In the 80s when having a piano MIDIfied so that it acted as a controller for other keyboards to get that layered Rhodes/Acoustic piano sound, Jim Wilson installed the Forte MDI-mod system in our C5. The demand for the Forte was very high then; we managed to get our system installed between Kenny Rogers’ and Chick Corea’s studios!

As for microphones, I’ve also chosen wisely over the years. The AKG mics I bought in the 80s are still in use today here, but I’ve also added the Slate Virtual Mic system so I can dial up mic emulations I wouldn’t otherwise have access to. We recorded and edited on tape until the first decade of the new millennium.

Then I got the Alesis HD24XR hard disk recording system. This unit acted as not only as a recorder but also as a 24-channel A/D and D/A for our Digital Audio Workstations (DAWs). Plus, I’ve used it for mobile multitrack gigs, most recently to record a live concert for Harriet Schock’s upcoming documentary about her life.

Our console is actually two Ramsa (Panasonic Professional) WRT-820 boards linked together. It’s a versatile system and every point is connected to our extensive patch bay. The patch bay also gives instant access to all our outboard synth sound modules and outboard effects. Of course, we’ve also added in-the-box tools that allow us to work in that paradigm as well.

Our monitors are a late 70s pair of JBL 4301s, original Auratone cubes, and original Yamaha NS10s (in the studio main room). If mixes sound good on these, they translate well in the real world.

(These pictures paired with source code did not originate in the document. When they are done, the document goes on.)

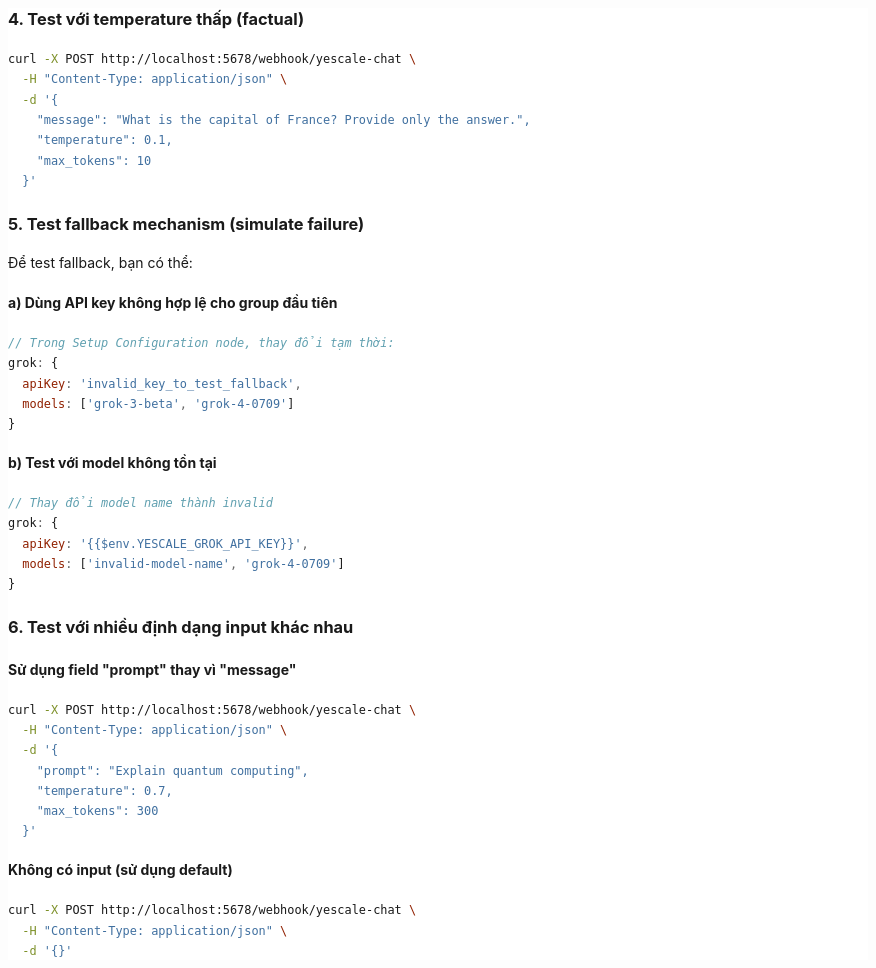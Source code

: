 ### 4. Test với temperature thấp (factual)

```bash
curl -X POST http://localhost:5678/webhook/yescale-chat \
  -H "Content-Type: application/json" \
  -d '{
    "message": "What is the capital of France? Provide only the answer.",
    "temperature": 0.1,
    "max_tokens": 10
  }'
```

### 5. Test fallback mechanism (simulate failure)

Để test fallback, bạn có thể:

#### a) Dùng API key không hợp lệ cho group đầu tiên
```javascript
// Trong Setup Configuration node, thay đổi tạm thời:
grok: {
  apiKey: 'invalid_key_to_test_fallback',
  models: ['grok-3-beta', 'grok-4-0709']
}
```

#### b) Test với model không tồn tại
```javascript
// Thay đổi model name thành invalid
grok: {
  apiKey: '{{$env.YESCALE_GROK_API_KEY}}',
  models: ['invalid-model-name', 'grok-4-0709']
}
```

### 6. Test với nhiều định dạng input khác nhau

#### Sử dụng field "prompt" thay vì "message"
```bash
curl -X POST http://localhost:5678/webhook/yescale-chat \
  -H "Content-Type: application/json" \
  -d '{
    "prompt": "Explain quantum computing",
    "temperature": 0.7,
    "max_tokens": 300
  }'
```

#### Không có input (sử dụng default)
```bash
curl -X POST http://localhost:5678/webhook/yescale-chat \
  -H "Content-Type: application/json" \
  -d '{}'
```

To dive deeper into the gear visit

Q: I’ve always felt one of the advantages you had over many recording studios, as an independent facility, was your ability to diversify. Besides engineering for clients and producing, you have always offered a variety of services: graphic design, typesetting, video production, copywriting, computer consulting, seminar training and website design/development.

A: I’ve been fortunate to have the passion and the skills to take on new challenges. Once I dive in, I usually come up with the knowledge and ability to create the desired results. People have found out about that and ask me to help them with their situations, for which they are more than glad to pay me to do so.

I’ve also been an impresario for our TSS Live! house concert series held at Theta Sound from 2014 to 2019. And, most recently, I became an Artisan Baker/Chef.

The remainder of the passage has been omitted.